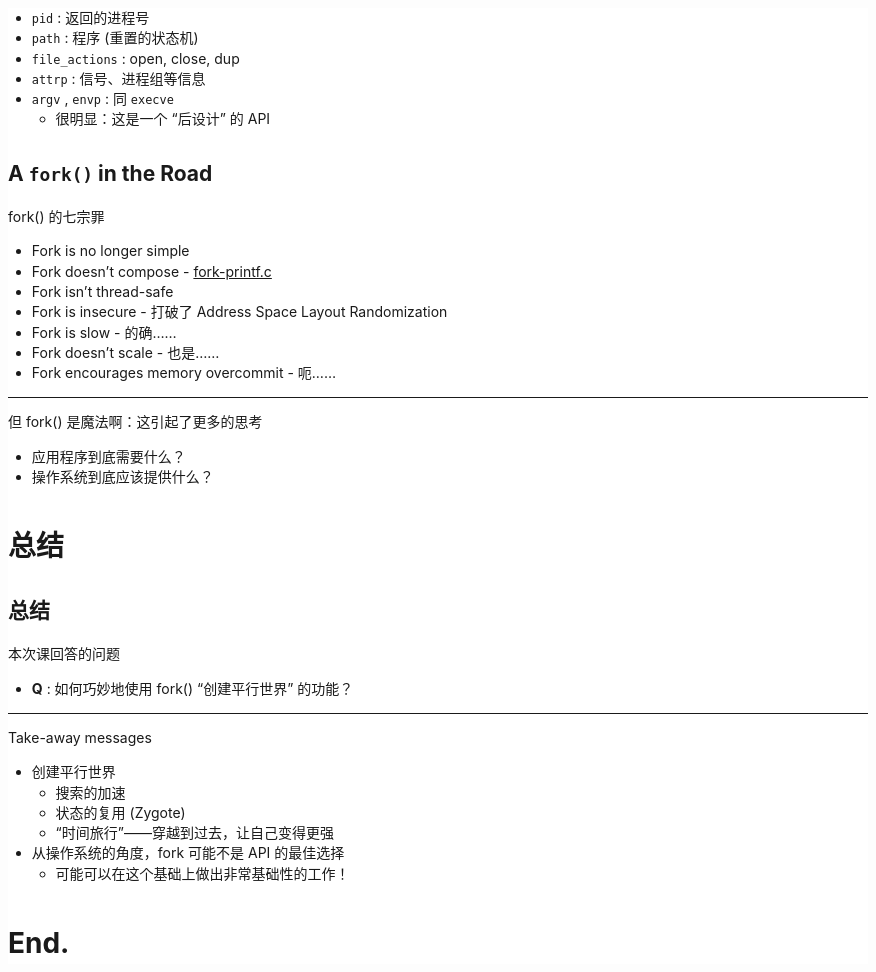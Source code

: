 - `pid` : 返回的进程号
- `path` : 程序 (重置的状态机)
- `file_actions` : open, close, dup
- `attrp` : 信号、进程组等信息
- `argv` , `envp` : 同 `execve` 
	- 很明显：这是一个 “后设计” 的 API

## A `fork()`  in the Road

fork() 的七宗罪

- Fork is no longer simple
- Fork doesn’t compose - [fork-printf.c](https://jyywiki.cn/pages/OS/2022/demos/fork-printf.c "")
- Fork isn’t thread-safe
- Fork is insecure - 打破了 Address Space Layout Randomization
- Fork is slow - 的确……
- Fork doesn’t scale - 也是……
- Fork encourages memory overcommit - 呃……

---

但 fork() 是魔法啊：这引起了更多的思考

- 应用程序到底需要什么？
- 操作系统到底应该提供什么？

# 总结

## 总结

本次课回答的问题

- **Q** : 如何巧妙地使用 fork() “创建平行世界” 的功能？

---

Take-away messages

- 创建平行世界
	- 搜索的加速
	- 状态的复用 (Zygote)
	- “时间旅行”——穿越到过去，让自己变得更强
- 从操作系统的角度，fork 可能不是 API 的最佳选择
	- 可能可以在这个基础上做出非常基础性的工作！

# End.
= = = = =
▶ _Brief_:
The answer must consist of the lines from the one with "- 应用程序到底需要什么？" through the final line of the entries above, exactly as they are, and nothing else.

▶ _Answer to this problem_:
- 应用程序到底需要什么？
- 操作系统到底应该提供什么？

# 总结

## 总结

本次课回答的问题

- **Q** : 如何巧妙地使用 fork() “创建平行世界” 的功能？

---

Take-away messages

- 创建平行世界
	- 搜索的加速
	- 状态的复用 (Zygote)
	- “时间旅行”——穿越到过去，让自己变得更强
- 从操作系统的角度，fork 可能不是 API 的最佳选择
	- 可能可以在这个基础上做出非常基础性的工作！

# End.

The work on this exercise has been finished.